The SUPREMO trial (Selective Use of Postoperative Radiotherapy After Mastectomy) presented its long-term results at the recent San Antonio Breast Cancer Symposium, marking a significant moment in the management of intermediate-risk breast cancer. As the only practice-changing presentation at the symposium, this trial provides robust evidence for the de-escalation of chest wall irradiation (CWI) in specific patient populations following mastectomy.

About the Trial:

SUPREMO is a phase III international, multicenter trial designed to assess whether CWI improves overall survival (OS) or reduces recurrence in intermediate-risk breast cancer patients. This group includes patients with tumors exhibiting certain characteristics that make the need for postoperative radiotherapy uncertain【1】【2】.
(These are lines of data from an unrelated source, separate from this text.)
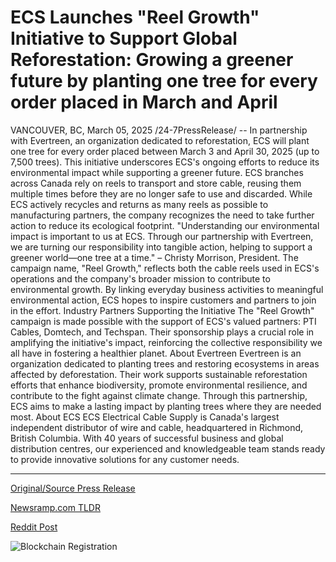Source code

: # ECS Launches "Reel Growth" Initiative to Support Global Reforestation: Growing a greener future by planting one tree for every order placed in March and April

VANCOUVER, BC, March 05, 2025 /24-7PressRelease/ -- In partnership with Evertreen, an organization dedicated to reforestation, ECS will plant one tree for every order placed between March 3 and April 30, 2025 (up to 7,500 trees). This initiative underscores ECS's ongoing efforts to reduce its environmental impact while supporting a greener future.  ECS branches across Canada rely on reels to transport and store cable, reusing them multiple times before they are no longer safe to use and discarded. While ECS actively recycles and returns as many reels as possible to manufacturing partners, the company recognizes the need to take further action to reduce its ecological footprint.   "Understanding our environmental impact is important to us at ECS. Through our partnership with Evertreen, we are turning our responsibility into tangible action, helping to support a greener world—one tree at a time." – Christy Morrison, President.  The campaign name, "Reel Growth," reflects both the cable reels used in ECS's operations and the company's broader mission to contribute to environmental growth. By linking everyday business activities to meaningful environmental action, ECS hopes to inspire customers and partners to join in the effort.  Industry Partners Supporting the Initiative The "Reel Growth" campaign is made possible with the support of ECS's valued partners: PTI Cables, Domtech, and Techspan. Their sponsorship plays a crucial role in amplifying the initiative's impact, reinforcing the collective responsibility we all have in fostering a healthier planet.  About Evertreen Evertreen is an organization dedicated to planting trees and restoring ecosystems in areas affected by deforestation. Their work supports sustainable reforestation efforts that enhance biodiversity, promote environmental resilience, and contribute to the fight against climate change. Through this partnership, ECS aims to make a lasting impact by planting trees where they are needed most.  About ECS  ECS Electrical Cable Supply is Canada's largest independent distributor of wire and cable, headquartered in Richmond, British Columbia. With 40 years of successful business and global distribution centres, our experienced and knowledgeable team stands ready to provide innovative solutions for any customer needs. 

---

[Original/Source Press Release](https://www.24-7pressrelease.com/press-release/520312/ecs-launches-reel-growth-initiative-to-support-global-reforestation-growing-a-greener-future-by-planting-one-tree-for-every-order-placed-in-march-and-april)
                    

[Newsramp.com TLDR](https://newsramp.com/curated-news/ecs-collaborates-with-evertreen-to-plant-trees-for-every-order-placed/b395c894d72e3f273d02a0d707e1c1c3) 

 



[Reddit Post](https://www.reddit.com/r/Energy_Climate_News/comments/1j3yed1/ecs_collaborates_with_evertreen_to_plant_trees/) 



![Blockchain Registration](https://cdn.newsramp.app/24-7PressRelease/qrcode/253/5/beanv3yV.webp)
Key Findings (Median Follow-Up: 9.6 Years):

• Overall Survival (OS):

No statistically significant difference was observed in 10-year OS between patients receiving CWI (81.4%) and those who did not (82.0%). This confirms that CWI does not confer a survival advantage in this population【1】【2】【3】.

• Local Recurrence:

While CWI reduced the relative risk of chest wall recurrence by more than 50%, the absolute reduction in recurrence was less than 2%, deemed clinically insignificant for most patients【2】【3】.

• Subgroup Analysis:

Both node-negative patients (N0) and those with T1-T2 tumors with 1-3 positive lymph nodes (N1) demonstrated no OS advantage with CWI. This suggests that many intermediate-risk patients, previously considered candidates for postoperative radiotherapy, may safely omit this treatment【1】【3】.

Clinical Implications:

The SUPREMO trial supports a tailored, de-escalated approach to radiation therapy in intermediate-risk breast cancer patients. By identifying subgroups unlikely to benefit from CWI, clinicians can reduce treatment-related morbidity while maintaining excellent oncologic outcomes. Patients meeting the following eligibility criteria may particularly benefit from this evidence【1】【2】:

1. pT1-2, N1 Disease: Tumors ≤50 mm with 1-3 positive axillary lymph nodes.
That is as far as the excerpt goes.